__Work required__. Where a line below contains "number", count it. Reply with the total only.

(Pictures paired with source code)
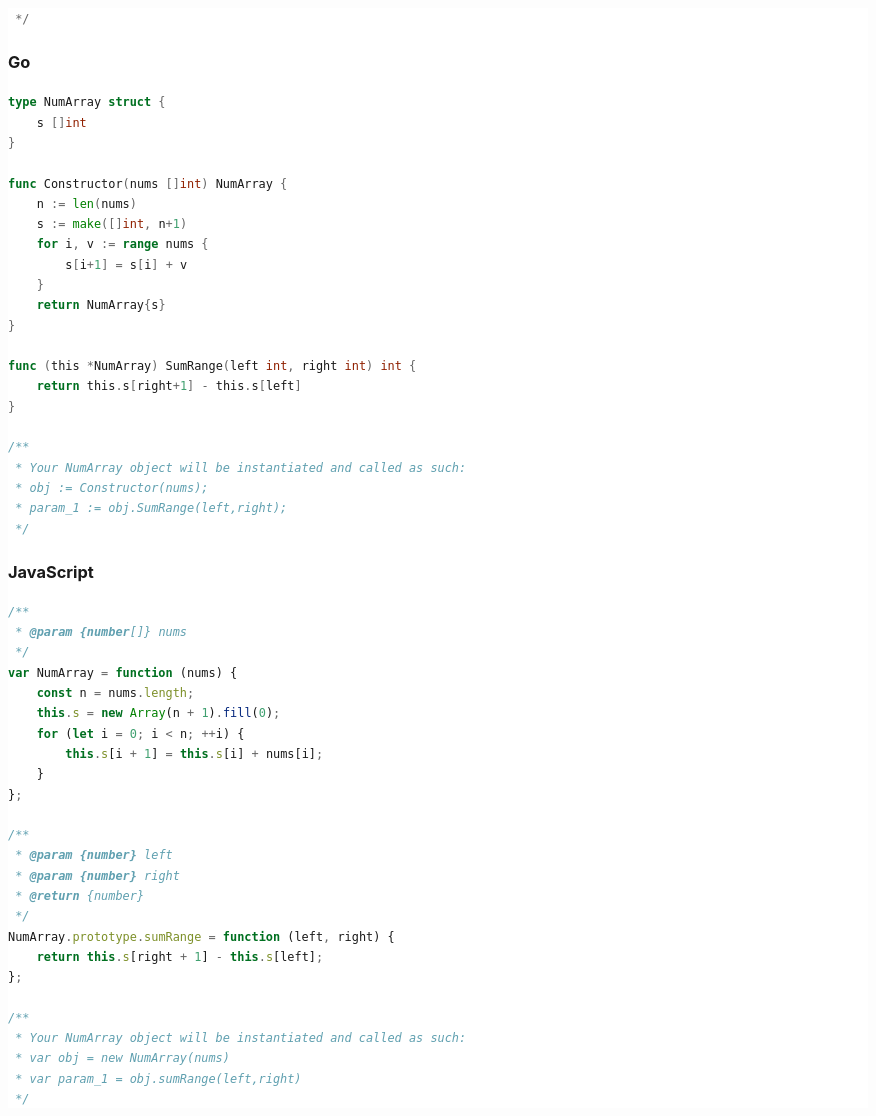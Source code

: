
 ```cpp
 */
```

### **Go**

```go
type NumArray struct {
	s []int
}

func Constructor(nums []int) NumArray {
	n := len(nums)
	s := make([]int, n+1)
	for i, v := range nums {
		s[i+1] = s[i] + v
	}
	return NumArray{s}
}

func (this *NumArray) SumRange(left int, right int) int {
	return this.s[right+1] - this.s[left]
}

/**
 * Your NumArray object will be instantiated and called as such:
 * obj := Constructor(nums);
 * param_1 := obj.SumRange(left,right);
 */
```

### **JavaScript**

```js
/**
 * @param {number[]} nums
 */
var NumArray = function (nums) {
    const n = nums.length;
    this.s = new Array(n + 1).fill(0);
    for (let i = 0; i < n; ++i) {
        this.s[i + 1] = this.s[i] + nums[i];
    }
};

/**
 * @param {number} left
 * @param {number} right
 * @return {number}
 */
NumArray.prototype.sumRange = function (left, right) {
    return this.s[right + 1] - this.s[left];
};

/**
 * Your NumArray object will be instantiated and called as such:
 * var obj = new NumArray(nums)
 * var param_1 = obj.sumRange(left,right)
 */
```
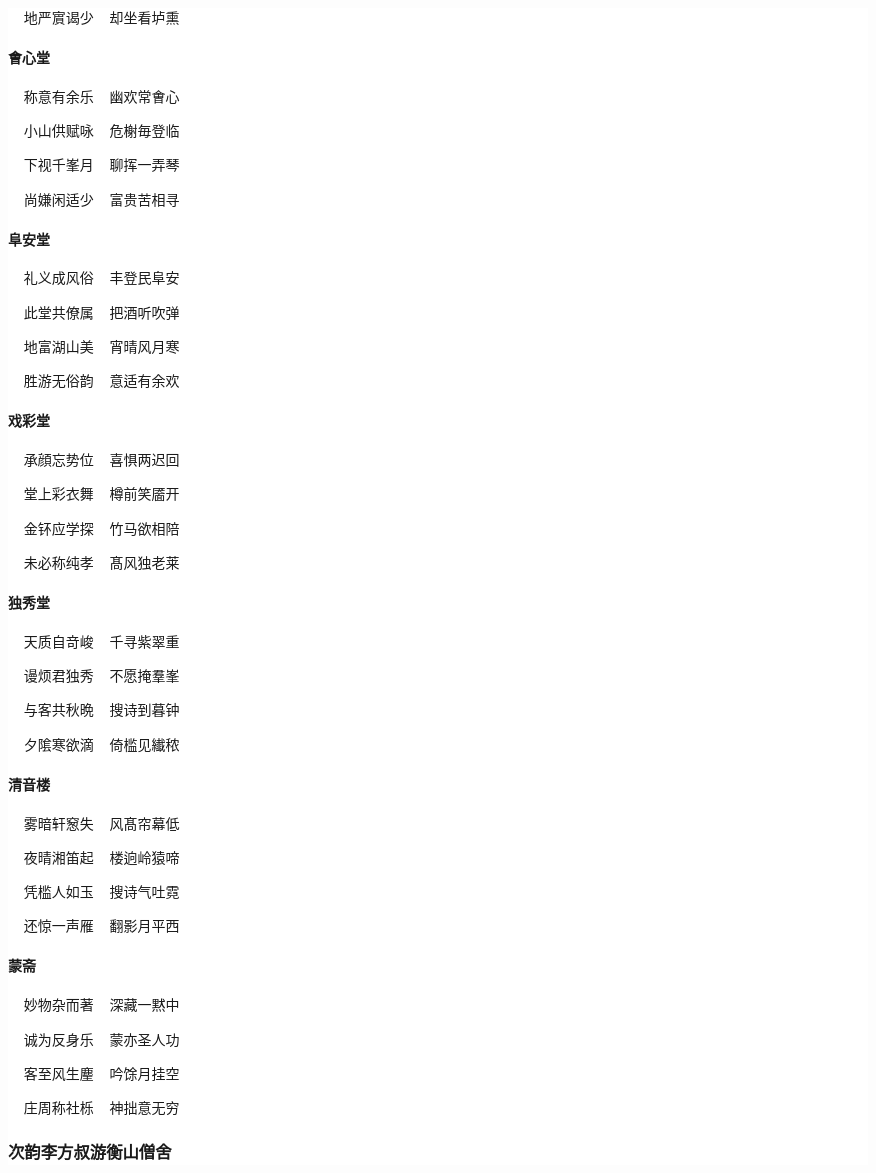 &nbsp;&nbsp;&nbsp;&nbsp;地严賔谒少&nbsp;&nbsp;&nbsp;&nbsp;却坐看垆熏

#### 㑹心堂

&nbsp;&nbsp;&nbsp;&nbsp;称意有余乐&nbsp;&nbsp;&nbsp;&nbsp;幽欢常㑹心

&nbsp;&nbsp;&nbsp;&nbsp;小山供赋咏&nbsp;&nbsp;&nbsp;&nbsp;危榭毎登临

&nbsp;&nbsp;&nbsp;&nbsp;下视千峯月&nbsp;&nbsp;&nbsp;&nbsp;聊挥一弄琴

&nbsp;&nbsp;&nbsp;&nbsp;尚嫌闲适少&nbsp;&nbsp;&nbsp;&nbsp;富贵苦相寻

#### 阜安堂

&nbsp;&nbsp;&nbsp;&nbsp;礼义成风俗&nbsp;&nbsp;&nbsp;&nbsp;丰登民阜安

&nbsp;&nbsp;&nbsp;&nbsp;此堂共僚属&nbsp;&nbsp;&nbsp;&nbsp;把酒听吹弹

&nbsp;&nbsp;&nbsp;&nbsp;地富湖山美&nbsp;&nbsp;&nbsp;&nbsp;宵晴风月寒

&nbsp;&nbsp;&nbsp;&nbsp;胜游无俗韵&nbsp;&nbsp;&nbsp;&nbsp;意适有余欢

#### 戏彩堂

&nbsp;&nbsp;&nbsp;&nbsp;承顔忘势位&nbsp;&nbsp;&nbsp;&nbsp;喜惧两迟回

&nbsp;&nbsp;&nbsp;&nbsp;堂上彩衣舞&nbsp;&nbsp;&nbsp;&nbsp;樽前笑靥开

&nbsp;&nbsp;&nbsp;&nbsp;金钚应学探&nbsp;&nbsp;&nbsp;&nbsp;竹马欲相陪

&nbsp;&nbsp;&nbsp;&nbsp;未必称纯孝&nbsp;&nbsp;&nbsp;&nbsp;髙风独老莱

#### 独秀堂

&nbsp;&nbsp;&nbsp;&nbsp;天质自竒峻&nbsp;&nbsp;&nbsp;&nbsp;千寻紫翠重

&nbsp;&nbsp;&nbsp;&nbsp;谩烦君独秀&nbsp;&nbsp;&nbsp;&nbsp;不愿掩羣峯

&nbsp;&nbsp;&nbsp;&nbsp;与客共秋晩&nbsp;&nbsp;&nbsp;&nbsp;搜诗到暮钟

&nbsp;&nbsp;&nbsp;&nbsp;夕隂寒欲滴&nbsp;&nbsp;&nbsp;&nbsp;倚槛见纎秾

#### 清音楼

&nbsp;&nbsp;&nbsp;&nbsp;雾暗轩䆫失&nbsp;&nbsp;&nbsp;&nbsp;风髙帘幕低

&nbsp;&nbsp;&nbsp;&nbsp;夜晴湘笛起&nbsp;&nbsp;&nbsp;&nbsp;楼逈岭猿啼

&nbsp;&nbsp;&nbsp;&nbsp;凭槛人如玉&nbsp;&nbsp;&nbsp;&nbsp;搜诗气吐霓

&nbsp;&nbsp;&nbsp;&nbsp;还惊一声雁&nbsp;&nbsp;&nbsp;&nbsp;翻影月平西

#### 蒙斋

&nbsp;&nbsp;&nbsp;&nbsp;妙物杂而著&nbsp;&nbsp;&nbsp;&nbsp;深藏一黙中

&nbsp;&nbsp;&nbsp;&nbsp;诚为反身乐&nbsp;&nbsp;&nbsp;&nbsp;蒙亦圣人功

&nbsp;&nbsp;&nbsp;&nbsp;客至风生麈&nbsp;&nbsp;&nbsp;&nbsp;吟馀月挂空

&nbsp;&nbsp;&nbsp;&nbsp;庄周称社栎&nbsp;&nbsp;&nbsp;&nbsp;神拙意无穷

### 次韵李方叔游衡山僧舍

__Problem solution__. 4